In the afternoon, everyone from the Heritage and Research Center had to go up to Mammoth for mandatory radio training, a two-hour class where we learned how to use the park’s radios. For my job, I will likely never need to use a park radio, but it was interesting to learn how the radio system in the park works and how the radios work. After the radio training, the HRC interns all attended a seminar by John Vucetich, head of an ongoing study about the predator-prey relationship between wolves and moose in Isle Royale National Park in Michigan.

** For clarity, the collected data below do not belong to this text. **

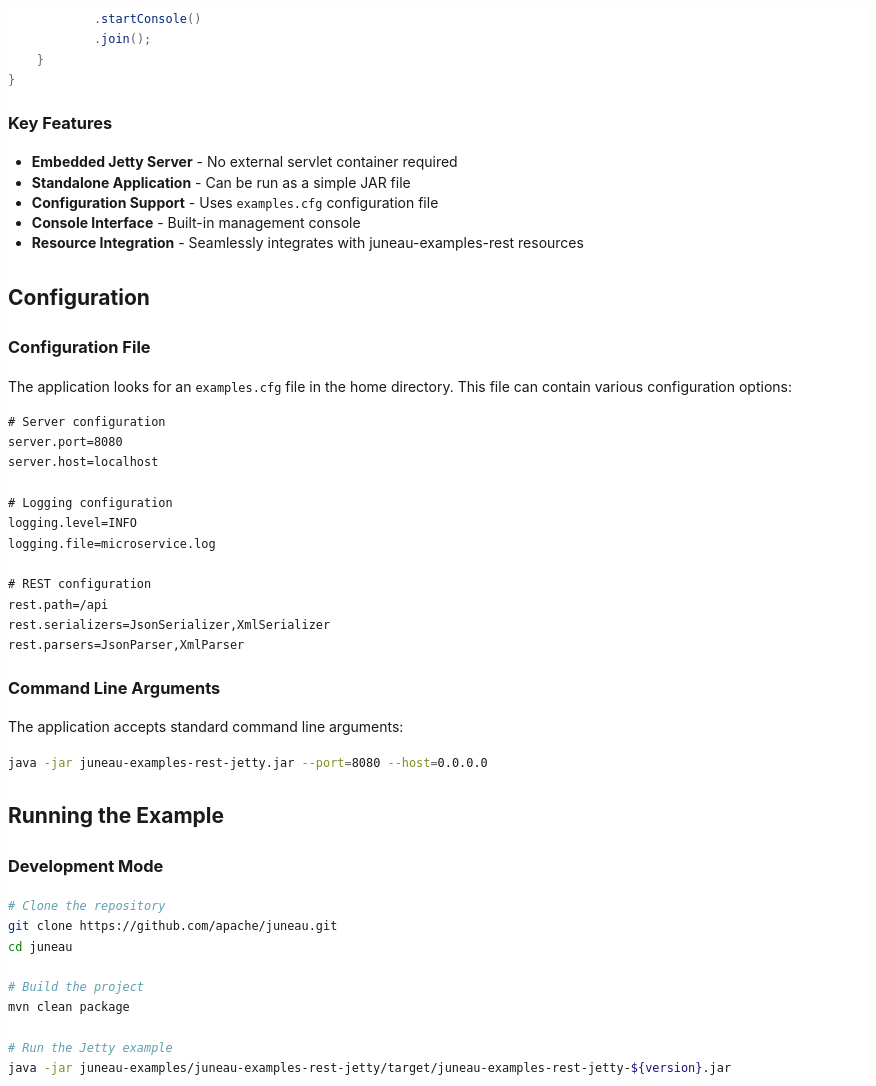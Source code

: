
 ```java
            .startConsole()
            .join();
    }
}
```

### Key Features

- **Embedded Jetty Server** - No external servlet container required
- **Standalone Application** - Can be run as a simple JAR file
- **Configuration Support** - Uses `examples.cfg` configuration file
- **Console Interface** - Built-in management console
- **Resource Integration** - Seamlessly integrates with juneau-examples-rest resources

## Configuration

### Configuration File

The application looks for an `examples.cfg` file in the home directory. This file can contain various configuration options:

```properties
# Server configuration
server.port=8080
server.host=localhost

# Logging configuration
logging.level=INFO
logging.file=microservice.log

# REST configuration
rest.path=/api
rest.serializers=JsonSerializer,XmlSerializer
rest.parsers=JsonParser,XmlParser
```

### Command Line Arguments

The application accepts standard command line arguments:

```bash
java -jar juneau-examples-rest-jetty.jar --port=8080 --host=0.0.0.0
```

## Running the Example

### Development Mode

```bash
# Clone the repository
git clone https://github.com/apache/juneau.git
cd juneau

# Build the project
mvn clean package

# Run the Jetty example
java -jar juneau-examples/juneau-examples-rest-jetty/target/juneau-examples-rest-jetty-${version}.jar
```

The lecture discussed the changing perceptions in the last fifty years about the predator-prey relationship between wolves and moose at Isle Royale National Park. At first, the relationship seemed to be top-down – that is, wolves were the dominant predators and moose the prey in the relationship. However, fifty plus years of research has proven that disease among wolves, climate change, fluctuations in availability of certain moss that moose rely on for food, and the population of ticks on the island all play important roles in the predator-prey relationship. For example, ticks are currently thriving at Grand Isle, and are preying largely on moose, therefore weakening them and making them easy targets for wolves.
After the lecture, we returned to the HRC and worked on the glass bottle rehousing for the last hour of work. With such a big break in the middle of the day, we didn’t get as much done as we would have liked, and will have a lot more to do tomorrow before we are finished with this project.